- **INSTRUCTIONS TO FOLLOW**
When you repeat the listing below, keep every word exactly and leave out each picture.

- **EXERCISE INPUTS**

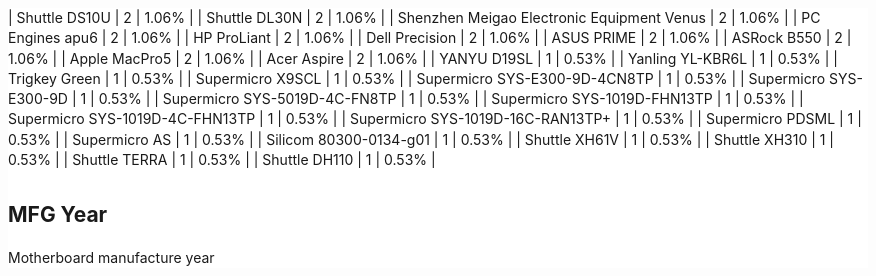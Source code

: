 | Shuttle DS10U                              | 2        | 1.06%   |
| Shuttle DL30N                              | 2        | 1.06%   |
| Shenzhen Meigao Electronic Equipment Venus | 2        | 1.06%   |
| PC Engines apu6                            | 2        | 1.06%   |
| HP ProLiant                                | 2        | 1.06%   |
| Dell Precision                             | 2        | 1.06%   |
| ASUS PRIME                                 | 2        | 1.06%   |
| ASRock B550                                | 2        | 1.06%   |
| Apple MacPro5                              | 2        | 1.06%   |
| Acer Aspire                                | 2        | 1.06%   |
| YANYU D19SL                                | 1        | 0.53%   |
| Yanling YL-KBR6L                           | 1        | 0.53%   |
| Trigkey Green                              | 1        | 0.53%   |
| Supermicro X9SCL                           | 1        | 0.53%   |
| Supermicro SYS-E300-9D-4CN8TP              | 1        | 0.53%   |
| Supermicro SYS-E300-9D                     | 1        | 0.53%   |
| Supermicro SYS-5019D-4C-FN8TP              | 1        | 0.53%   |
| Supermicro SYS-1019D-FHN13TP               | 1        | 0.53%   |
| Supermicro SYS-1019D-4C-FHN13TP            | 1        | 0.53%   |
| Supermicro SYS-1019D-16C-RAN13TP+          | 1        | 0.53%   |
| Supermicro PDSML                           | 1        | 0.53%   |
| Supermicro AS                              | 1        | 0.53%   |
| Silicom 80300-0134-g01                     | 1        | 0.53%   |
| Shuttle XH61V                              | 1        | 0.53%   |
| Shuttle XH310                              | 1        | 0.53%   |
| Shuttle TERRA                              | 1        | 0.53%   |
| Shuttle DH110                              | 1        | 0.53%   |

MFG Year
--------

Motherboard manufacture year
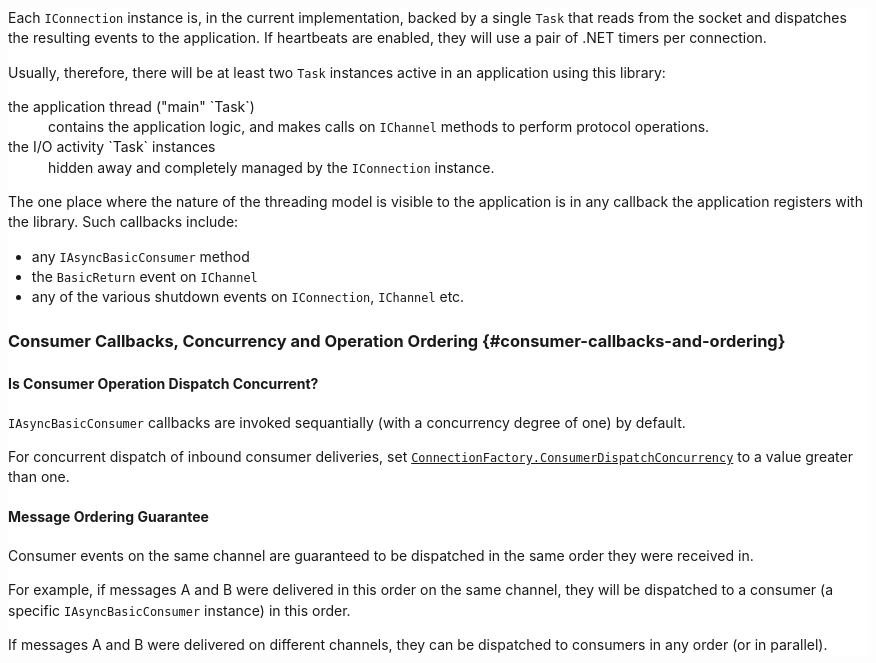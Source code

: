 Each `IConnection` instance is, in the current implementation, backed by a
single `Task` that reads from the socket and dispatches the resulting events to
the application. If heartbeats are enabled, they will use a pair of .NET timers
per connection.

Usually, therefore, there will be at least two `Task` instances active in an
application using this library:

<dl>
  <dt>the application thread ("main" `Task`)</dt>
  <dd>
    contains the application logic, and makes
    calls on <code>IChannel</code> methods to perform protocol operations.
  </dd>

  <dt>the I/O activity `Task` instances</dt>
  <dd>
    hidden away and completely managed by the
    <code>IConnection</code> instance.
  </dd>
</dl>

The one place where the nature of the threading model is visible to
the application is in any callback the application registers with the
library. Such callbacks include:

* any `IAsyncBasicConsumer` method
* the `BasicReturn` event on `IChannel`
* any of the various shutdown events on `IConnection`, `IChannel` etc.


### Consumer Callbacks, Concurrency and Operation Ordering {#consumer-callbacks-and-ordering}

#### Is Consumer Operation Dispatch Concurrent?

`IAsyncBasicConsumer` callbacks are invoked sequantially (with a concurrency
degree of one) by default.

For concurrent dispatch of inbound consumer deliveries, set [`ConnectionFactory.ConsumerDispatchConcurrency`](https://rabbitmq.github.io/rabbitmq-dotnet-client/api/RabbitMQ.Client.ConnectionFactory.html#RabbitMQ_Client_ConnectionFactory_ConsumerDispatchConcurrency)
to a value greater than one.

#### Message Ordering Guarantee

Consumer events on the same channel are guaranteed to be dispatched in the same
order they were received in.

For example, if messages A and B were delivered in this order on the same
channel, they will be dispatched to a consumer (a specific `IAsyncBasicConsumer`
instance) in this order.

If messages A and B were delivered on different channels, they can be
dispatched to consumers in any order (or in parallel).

- **FINAL ANSWER**
Source code

: | Shuttle DS10U                              | 2        | 1.06%   |
| Shuttle DL30N                              | 2        | 1.06%   |
| Shenzhen Meigao Electronic Equipment Venus | 2        | 1.06%   |
| PC Engines apu6                            | 2        | 1.06%   |
| HP ProLiant                                | 2        | 1.06%   |
| Dell Precision                             | 2        | 1.06%   |
| ASUS PRIME                                 | 2        | 1.06%   |
| ASRock B550                                | 2        | 1.06%   |
| Apple MacPro5                              | 2        | 1.06%   |
| Acer Aspire                                | 2        | 1.06%   |
| YANYU D19SL                                | 1        | 0.53%   |
| Yanling YL-KBR6L                           | 1        | 0.53%   |
| Trigkey Green                              | 1        | 0.53%   |
| Supermicro X9SCL                           | 1        | 0.53%   |
| Supermicro SYS-E300-9D-4CN8TP              | 1        | 0.53%   |
| Supermicro SYS-E300-9D                     | 1        | 0.53%   |
| Supermicro SYS-5019D-4C-FN8TP              | 1        | 0.53%   |
| Supermicro SYS-1019D-FHN13TP               | 1        | 0.53%   |
| Supermicro SYS-1019D-4C-FHN13TP            | 1        | 0.53%   |
| Supermicro SYS-1019D-16C-RAN13TP+          | 1        | 0.53%   |
| Supermicro PDSML                           | 1        | 0.53%   |
| Supermicro AS                              | 1        | 0.53%   |
| Silicom 80300-0134-g01                     | 1        | 0.53%   |
| Shuttle XH61V                              | 1        | 0.53%   |
| Shuttle XH310                              | 1        | 0.53%   |
| Shuttle TERRA                              | 1        | 0.53%   |
| Shuttle DH110                              | 1        | 0.53%   |

MFG Year
--------

Motherboard manufacture year
Source code

: Each `IConnection` instance is, in the current implementation, backed by a
single `Task` that reads from the socket and dispatches the resulting events to
the application. If heartbeats are enabled, they will use a pair of .NET timers
per connection.

Usually, therefore, there will be at least two `Task` instances active in an
application using this library:

<dl>
  <dt>the application thread ("main" `Task`)</dt>
  <dd>
    contains the application logic, and makes
    calls on <code>IChannel</code> methods to perform protocol operations.
  </dd>

  <dt>the I/O activity `Task` instances</dt>
  <dd>
    hidden away and completely managed by the
    <code>IConnection</code> instance.
  </dd>
</dl>

The one place where the nature of the threading model is visible to
the application is in any callback the application registers with the
library. Such callbacks include:

* any `IAsyncBasicConsumer` method
* the `BasicReturn` event on `IChannel`
* any of the various shutdown events on `IConnection`, `IChannel` etc.


### Consumer Callbacks, Concurrency and Operation Ordering {#consumer-callbacks-and-ordering}

#### Is Consumer Operation Dispatch Concurrent?

`IAsyncBasicConsumer` callbacks are invoked sequantially (with a concurrency
degree of one) by default.

For concurrent dispatch of inbound consumer deliveries, set [`ConnectionFactory.ConsumerDispatchConcurrency`](https://rabbitmq.github.io/rabbitmq-dotnet-client/api/RabbitMQ.Client.ConnectionFactory.html#RabbitMQ_Client_ConnectionFactory_ConsumerDispatchConcurrency)
to a value greater than one.

#### Message Ordering Guarantee

Consumer events on the same channel are guaranteed to be dispatched in the same
order they were received in.

For example, if messages A and B were delivered in this order on the same
channel, they will be dispatched to a consumer (a specific `IAsyncBasicConsumer`
instance) in this order.

If messages A and B were delivered on different channels, they can be
dispatched to consumers in any order (or in parallel).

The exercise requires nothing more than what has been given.